She set the phone down, took a sip of her coffee, and picked her phone up again when it buzzed a few moments later.
Thank you, sweetheart.
She smiled. She was about to set the phone down again when another message came through.
Oh, by the way. We’re taking the booth at the festival.
Linda’s mouth opened.
She stared at the screen. She read the message again to make sure she’d read it right the first time. The bakery booth at the festival. The booth her mother had run every summer for years. The booth Tom hadn’t taken since two years after her mother’s death.
A knock at the door made her look up.
Martin stepped through and frowned at the look on her face. “Is everything all right?” he asked.
“Look at this,” Linda answered, turning the phone around so he could read the screen.
Martin read it. His eyebrows shot up. “He’s taking the booth?” he asked.
“He’s taking the booth.” Linda nodded, blowing out a breath.
“Isn’t it a bit late to be setting up a booth?” Martin’s brow crinkled.
“He seems to think they can do it.” Linda shrugged.

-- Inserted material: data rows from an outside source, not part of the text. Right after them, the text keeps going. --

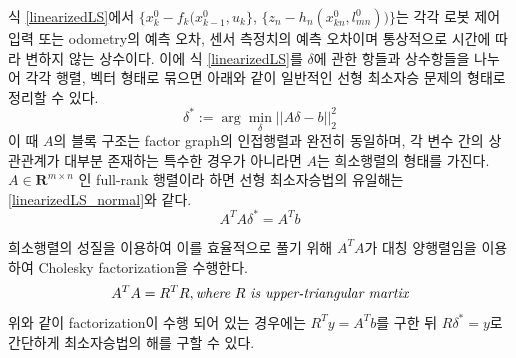 \documentclass[master,korean,final]{cbnu-ecs}
\begin{document}
식 \eqref{linearizedLS}에서 $\{x_k^0 - f_k(x^0_{k-1}, u_k\}$, $\{z_n - h_n(x^0_{kn}, l^0_{mn})) \}$는 각각 로봇 제어 입력 또는 odometry의 예측 오차, 센서 측정치의 예측 오차이며 통상적으로 시간에 따라 변하지 않는 상수이다. 이에 식 \eqref{linearizedLS}를 $\delta$에 관한 항들과 상수항들을 나누어 각각 행렬, 벡터 형태로 묶으면 아래와 같이 일반적인 선형 최소자승 문제의 형태로 정리할 수 있다.
\begin{equation}
\label{linearizedLS_simple}
\delta^*:=\arg\min_\delta || A\delta - b ||^2_2
\end{equation}
이 때 $A$의 블록 구조는 factor graph의 인접행렬과 완전히 동일하며, 각 변수 간의 상관관계가 대부분 존재하는 특수한 경우가 아니라면 $A$는 희소행렬의 형태를 가진다.
$A \in \mathbf{R}^{m\times n}$ 인 full-rank 행렬이라 하면 선형 최소자승법의 유일해는 \eqref{linearizedLS_normal}와 같다.
\begin{equation}
\label{linearizedLS_normal}
A^T A\delta^*= A^T b
\end{equation}
 
희소행렬의 성질을 이용하여 이를 효율적으로 풀기 위해 $A^T A$가 대칭 양행렬임을 이용하여 Cholesky factorization을 수행한다.
\begin{equation}
\label{cholesky}
A^T A = R^T R, \emph{where}\ R\ \emph{is upper-triangular martix}
\end{equation}
위와 같이 factorization이 수행 되어 있는 경우에는 $R^T y=A^T b$를 구한 뒤 $R\delta^*=y$로 간단하게 최소자승법의 해를 구할 수 있다. 

\newpage
\end{document}

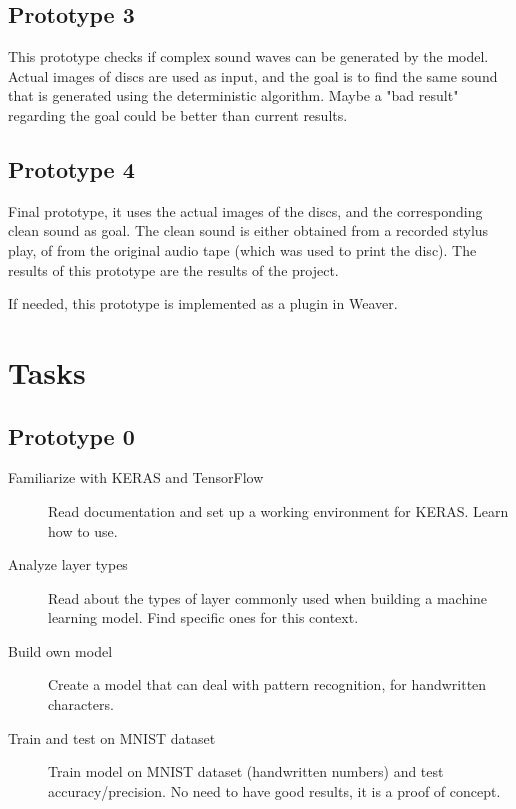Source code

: \documentclass[12pt, twoside]{article}
\begin{document}
\subsection{Prototype 3}
This prototype checks if complex sound waves can be generated by the model. Actual images of discs are used as input, and the goal is to find the same sound that is generated using the deterministic algorithm. Maybe a "bad result" regarding the goal could be better than current results.
\subsection{Prototype 4}
Final prototype, it uses the actual images of the discs, and the corresponding clean sound as goal. The clean sound is either obtained from a recorded stylus play, of from the original audio tape (which was used to print the disc). The results of this prototype are the results of the project.

If needed, this prototype is implemented as a plugin in Weaver.  
\section{Tasks}
\subsection{Prototype 0}
\begin{description}
	\item[Familiarize with KERAS and TensorFlow] Read documentation and set up a working environment for KERAS. Learn how to use.
	 \item[Analyze layer types] Read about the types of layer commonly used when building a machine learning model. Find specific ones for this context.
	 \item[Build own model] Create a model that can deal with pattern recognition, for handwritten characters.
	 \item[Train and test on MNIST dataset] Train model on MNIST dataset (handwritten numbers) and test accuracy/precision. No need to have good results, it is a proof of concept.
\end{description}
\end{document}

“Well, good for them,” Martin remarked, and the small warmth in his voice surprised her. He pulled the door closed behind him and set a small stack of leather ledgers down on the desk.
Linda eyed them. “Are you joking?” she asked, pointing to the books.

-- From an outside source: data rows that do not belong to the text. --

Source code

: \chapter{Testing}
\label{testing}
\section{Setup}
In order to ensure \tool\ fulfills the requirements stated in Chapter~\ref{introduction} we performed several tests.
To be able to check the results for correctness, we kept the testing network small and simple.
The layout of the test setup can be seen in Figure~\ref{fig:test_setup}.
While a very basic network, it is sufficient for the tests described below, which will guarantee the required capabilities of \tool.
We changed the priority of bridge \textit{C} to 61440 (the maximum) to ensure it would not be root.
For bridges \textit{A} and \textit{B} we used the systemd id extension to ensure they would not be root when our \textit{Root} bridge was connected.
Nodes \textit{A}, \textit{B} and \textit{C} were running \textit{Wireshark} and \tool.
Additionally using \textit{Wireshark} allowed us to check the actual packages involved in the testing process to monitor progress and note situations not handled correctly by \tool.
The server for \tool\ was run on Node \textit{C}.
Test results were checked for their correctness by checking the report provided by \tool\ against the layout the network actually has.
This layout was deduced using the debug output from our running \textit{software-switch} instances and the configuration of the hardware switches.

“What?” Martin looked at her questioningly.
“Why on earth haven’t these been computerized?” She picked one up and winced as she flipped through it.
Martin let out a small laugh. “George doesn’t even have a mobile phone,” he reminded her, pointing to the landline on the corner of the desk. “He still uses that outdated monstrosity.”
“I know.” Linda shook her head in despair.
“Do you know what it took for me, Maggie, and Tom to get him to use a computer at all?” Martin pointed to the computer.
“I can imagine,” Linda sympathized. “But seriously, these need to be on a system. Even just the basic accounting software.”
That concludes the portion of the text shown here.